### Entries supplied
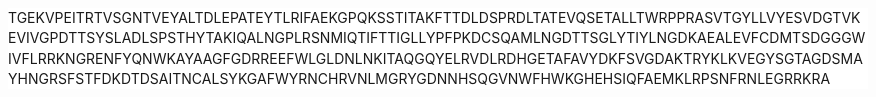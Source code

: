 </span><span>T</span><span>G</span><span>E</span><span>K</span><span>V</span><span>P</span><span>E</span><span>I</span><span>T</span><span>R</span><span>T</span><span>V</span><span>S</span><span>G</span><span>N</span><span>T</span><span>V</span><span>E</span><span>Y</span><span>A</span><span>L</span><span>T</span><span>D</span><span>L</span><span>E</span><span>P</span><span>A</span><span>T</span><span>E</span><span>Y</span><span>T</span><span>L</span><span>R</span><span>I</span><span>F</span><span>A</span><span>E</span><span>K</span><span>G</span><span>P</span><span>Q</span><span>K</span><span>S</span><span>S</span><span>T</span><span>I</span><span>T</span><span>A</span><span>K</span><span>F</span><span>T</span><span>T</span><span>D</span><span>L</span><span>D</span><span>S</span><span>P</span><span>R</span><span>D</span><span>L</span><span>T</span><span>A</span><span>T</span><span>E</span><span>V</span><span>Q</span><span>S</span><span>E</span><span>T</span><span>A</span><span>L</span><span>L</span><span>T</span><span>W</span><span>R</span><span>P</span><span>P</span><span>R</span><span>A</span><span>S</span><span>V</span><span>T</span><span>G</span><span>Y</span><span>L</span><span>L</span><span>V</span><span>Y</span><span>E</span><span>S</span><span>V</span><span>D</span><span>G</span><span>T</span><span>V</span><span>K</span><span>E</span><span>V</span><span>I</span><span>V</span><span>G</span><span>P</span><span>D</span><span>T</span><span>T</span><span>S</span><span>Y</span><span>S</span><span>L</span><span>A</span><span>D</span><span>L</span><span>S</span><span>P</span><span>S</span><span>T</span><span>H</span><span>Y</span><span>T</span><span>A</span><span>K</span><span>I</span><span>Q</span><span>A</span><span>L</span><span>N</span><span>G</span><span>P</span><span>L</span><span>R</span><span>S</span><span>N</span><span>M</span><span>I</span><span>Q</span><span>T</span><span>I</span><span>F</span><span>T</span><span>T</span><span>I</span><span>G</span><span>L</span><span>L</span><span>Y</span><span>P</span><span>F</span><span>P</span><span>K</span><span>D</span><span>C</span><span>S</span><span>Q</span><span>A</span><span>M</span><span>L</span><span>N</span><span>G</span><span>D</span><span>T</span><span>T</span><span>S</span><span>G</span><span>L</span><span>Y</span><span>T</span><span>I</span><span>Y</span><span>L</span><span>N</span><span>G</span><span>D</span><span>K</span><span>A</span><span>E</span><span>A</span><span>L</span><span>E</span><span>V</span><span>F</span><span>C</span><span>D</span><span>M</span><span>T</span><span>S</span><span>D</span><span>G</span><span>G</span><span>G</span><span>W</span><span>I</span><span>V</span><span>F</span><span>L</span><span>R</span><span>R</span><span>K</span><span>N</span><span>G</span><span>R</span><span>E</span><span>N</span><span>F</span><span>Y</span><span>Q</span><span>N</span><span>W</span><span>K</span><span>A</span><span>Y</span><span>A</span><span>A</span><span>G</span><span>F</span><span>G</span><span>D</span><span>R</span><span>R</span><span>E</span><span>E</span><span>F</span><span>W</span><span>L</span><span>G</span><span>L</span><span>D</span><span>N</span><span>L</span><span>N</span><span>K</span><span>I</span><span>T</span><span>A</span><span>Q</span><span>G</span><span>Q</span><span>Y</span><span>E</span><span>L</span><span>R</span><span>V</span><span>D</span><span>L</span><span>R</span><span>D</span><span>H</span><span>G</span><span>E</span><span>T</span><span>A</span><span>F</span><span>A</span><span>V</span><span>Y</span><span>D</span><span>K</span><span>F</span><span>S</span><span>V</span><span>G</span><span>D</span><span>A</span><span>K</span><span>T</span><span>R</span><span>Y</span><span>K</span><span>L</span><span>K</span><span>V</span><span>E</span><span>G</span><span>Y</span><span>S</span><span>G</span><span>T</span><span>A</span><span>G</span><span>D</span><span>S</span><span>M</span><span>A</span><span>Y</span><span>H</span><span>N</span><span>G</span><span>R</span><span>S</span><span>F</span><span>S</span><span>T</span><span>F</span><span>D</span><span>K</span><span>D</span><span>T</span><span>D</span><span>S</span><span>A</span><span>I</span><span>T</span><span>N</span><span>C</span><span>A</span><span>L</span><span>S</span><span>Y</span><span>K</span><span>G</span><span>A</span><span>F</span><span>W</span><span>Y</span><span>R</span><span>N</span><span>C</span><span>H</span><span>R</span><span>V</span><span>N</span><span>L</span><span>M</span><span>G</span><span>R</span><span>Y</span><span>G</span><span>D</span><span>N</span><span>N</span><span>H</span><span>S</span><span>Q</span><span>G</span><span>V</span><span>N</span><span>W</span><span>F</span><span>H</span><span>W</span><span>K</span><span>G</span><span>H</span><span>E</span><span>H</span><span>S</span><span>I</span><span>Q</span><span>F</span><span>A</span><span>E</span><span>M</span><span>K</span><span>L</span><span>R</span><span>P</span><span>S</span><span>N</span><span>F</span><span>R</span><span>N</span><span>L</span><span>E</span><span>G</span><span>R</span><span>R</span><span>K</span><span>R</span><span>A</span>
--
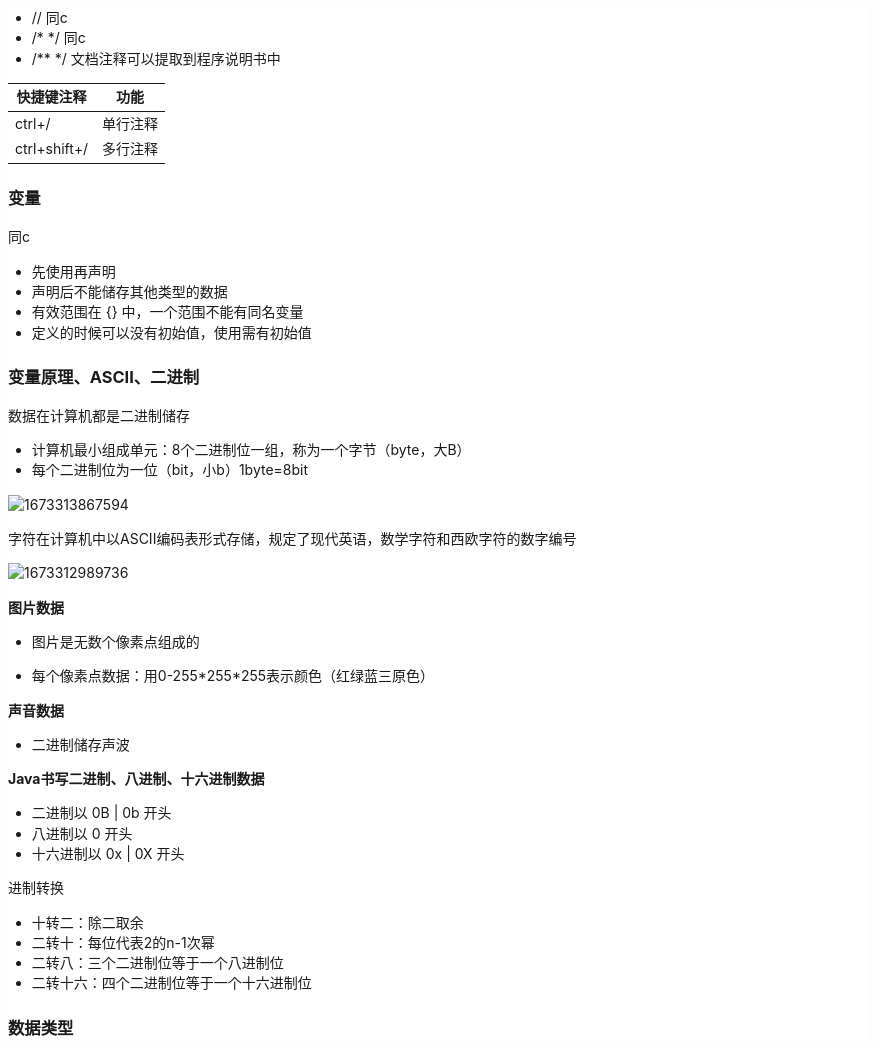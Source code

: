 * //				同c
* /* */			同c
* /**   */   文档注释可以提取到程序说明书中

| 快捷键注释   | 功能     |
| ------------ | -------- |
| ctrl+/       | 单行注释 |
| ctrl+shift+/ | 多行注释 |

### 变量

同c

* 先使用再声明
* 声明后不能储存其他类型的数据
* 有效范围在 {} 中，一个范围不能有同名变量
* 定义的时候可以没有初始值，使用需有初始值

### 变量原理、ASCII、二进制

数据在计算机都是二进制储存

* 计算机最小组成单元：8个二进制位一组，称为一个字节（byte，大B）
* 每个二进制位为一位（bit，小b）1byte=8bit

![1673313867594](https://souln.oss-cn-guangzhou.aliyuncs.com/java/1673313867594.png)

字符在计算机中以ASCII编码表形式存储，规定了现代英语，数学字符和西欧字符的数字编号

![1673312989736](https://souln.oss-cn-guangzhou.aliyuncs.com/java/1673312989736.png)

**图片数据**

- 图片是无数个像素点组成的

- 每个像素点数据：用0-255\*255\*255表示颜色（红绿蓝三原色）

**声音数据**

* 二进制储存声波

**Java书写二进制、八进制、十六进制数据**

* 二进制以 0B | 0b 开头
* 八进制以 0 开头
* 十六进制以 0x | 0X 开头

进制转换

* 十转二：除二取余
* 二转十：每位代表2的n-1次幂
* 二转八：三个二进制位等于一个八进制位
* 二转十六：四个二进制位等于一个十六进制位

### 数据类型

### How to complete this task
Among the lines above, return those that contain the string "https".

### Answer to this problem
![1673313867594](https://souln.oss-cn-guangzhou.aliyuncs.com/java/1673313867594.png)
![1673312989736](https://souln.oss-cn-guangzhou.aliyuncs.com/java/1673312989736.png)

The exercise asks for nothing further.